=== Work instruction ===
Select all lines holding the word "cluster" from the entries that follow.
*** Available records ***
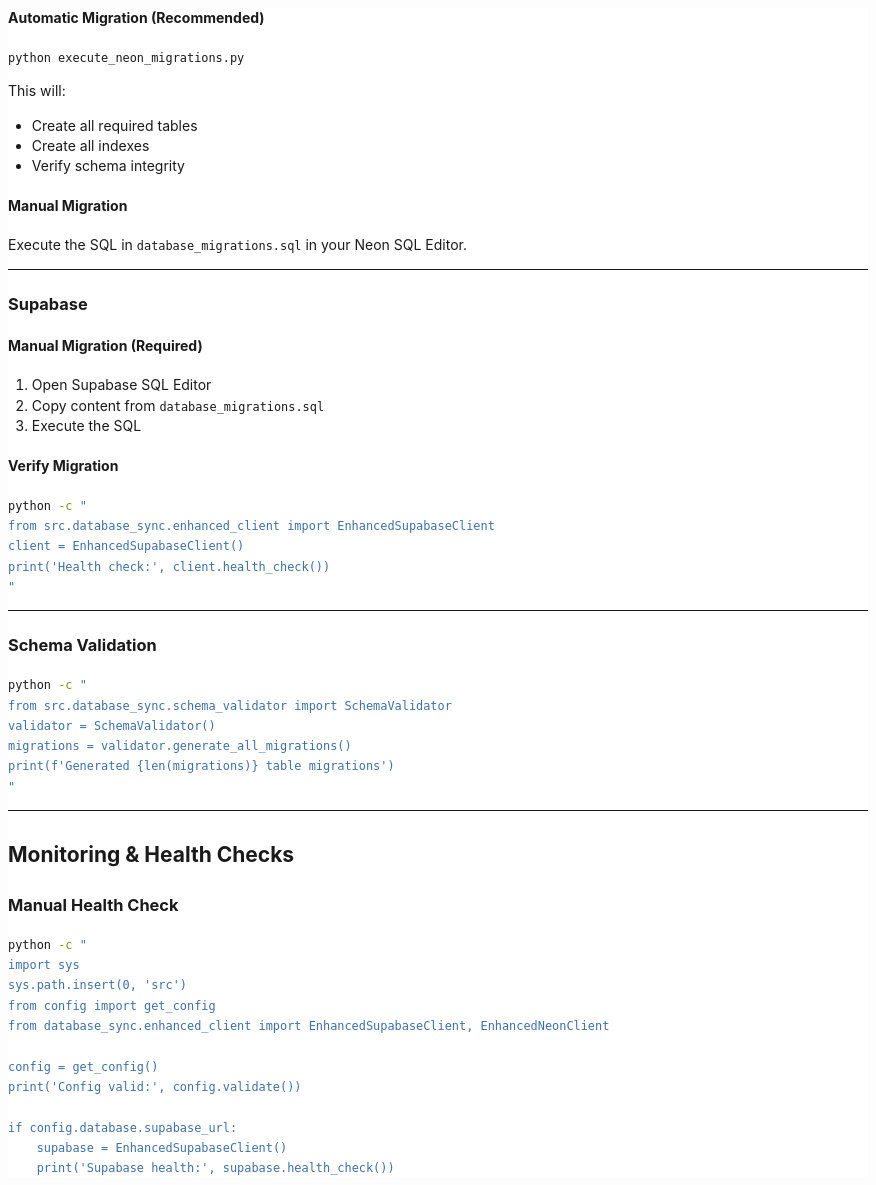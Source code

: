#### Automatic Migration (Recommended)

```bash
python execute_neon_migrations.py
```

This will:
- Create all required tables
- Create all indexes
- Verify schema integrity

#### Manual Migration

Execute the SQL in `database_migrations.sql` in your Neon SQL Editor.

---

### Supabase

#### Manual Migration (Required)

1. Open Supabase SQL Editor
2. Copy content from `database_migrations.sql`
3. Execute the SQL

#### Verify Migration

```bash
python -c "
from src.database_sync.enhanced_client import EnhancedSupabaseClient
client = EnhancedSupabaseClient()
print('Health check:', client.health_check())
"
```

---

### Schema Validation

```bash
python -c "
from src.database_sync.schema_validator import SchemaValidator
validator = SchemaValidator()
migrations = validator.generate_all_migrations()
print(f'Generated {len(migrations)} table migrations')
"
```

---

## Monitoring & Health Checks

### Manual Health Check

```bash
python -c "
import sys
sys.path.insert(0, 'src')
from config import get_config
from database_sync.enhanced_client import EnhancedSupabaseClient, EnhancedNeonClient

config = get_config()
print('Config valid:', config.validate())

if config.database.supabase_url:
    supabase = EnhancedSupabaseClient()
    print('Supabase health:', supabase.health_check())
```
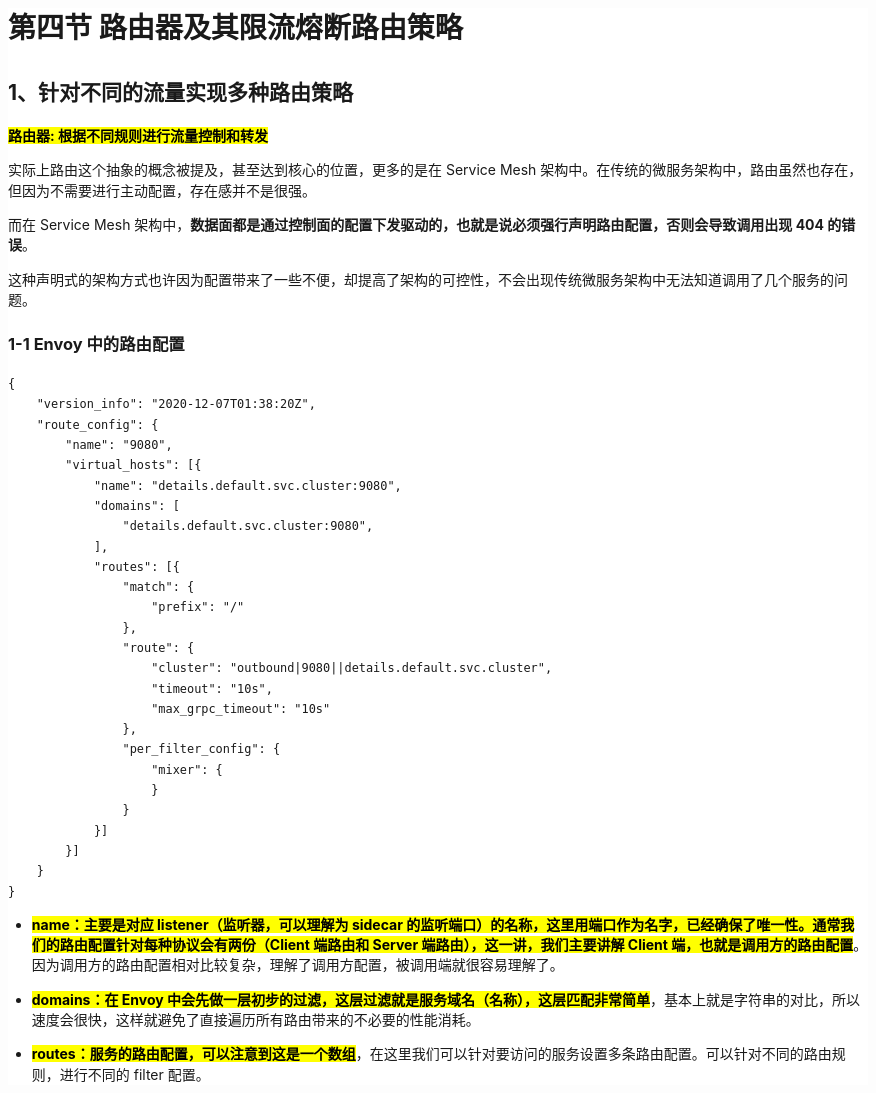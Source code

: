 # **第四节 路由器及其限流熔断路由策略**

## **1、针对不同的流量实现多种路由策略**

<mark>**路由器: 根据不同规则进行流量控制和转发**</mark>

实际上路由这个抽象的概念被提及，甚至达到核心的位置，更多的是在 Service Mesh 架构中。在传统的微服务架构中，路由虽然也存在，但因为不需要进行主动配置，存在感并不是很强。

而在 Service Mesh 架构中，**数据面都是通过控制面的配置下发驱动的，也就是说必须强行声明路由配置，否则会导致调用出现 404 的错误**。

这种声明式的架构方式也许因为配置带来了一些不便，却提高了架构的可控性，不会出现传统微服务架构中无法知道调用了几个服务的问题。

### **1-1 Envoy 中的路由配置**

```
{
	"version_info": "2020-12-07T01:38:20Z",
	"route_config": {
		"name": "9080",
		"virtual_hosts": [{
			"name": "details.default.svc.cluster:9080",
			"domains": [
				"details.default.svc.cluster:9080",
			],
			"routes": [{
				"match": {
					"prefix": "/"
				},
				"route": {
					"cluster": "outbound|9080||details.default.svc.cluster",
					"timeout": "10s",
					"max_grpc_timeout": "10s"
				},
				"per_filter_config": {
					"mixer": {
					}
				}
			}]
		}]
	}
}
```

* <mark>**name：主要是对应 listener（监听器，可以理解为 sidecar 的监听端口）的名称，这里用端口作为名字，已经确保了唯一性。通常我们的路由配置针对每种协议会有两份（Client 端路由和 Server 端路由），这一讲，我们主要讲解 Client 端，也就是调用方的路由配置**</mark>。因为调用方的路由配置相对比较复杂，理解了调用方配置，被调用端就很容易理解了。


* <mark>**domains：在 Envoy 中会先做一层初步的过滤，这层过滤就是服务域名（名称），这层匹配非常简单**</mark>，基本上就是字符串的对比，所以速度会很快，这样就避免了直接遍历所有路由带来的不必要的性能消耗。

* <mark>**routes：服务的路由配置，可以注意到这是一个数组**</mark>，在这里我们可以针对要访问的服务设置多条路由配置。可以针对不同的路由规则，进行不同的 filter 配置。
***
=== Completed task ===
			"name": "details.default.svc.cluster:9080",
				"details.default.svc.cluster:9080",
					"cluster": "outbound|9080||details.default.svc.cluster",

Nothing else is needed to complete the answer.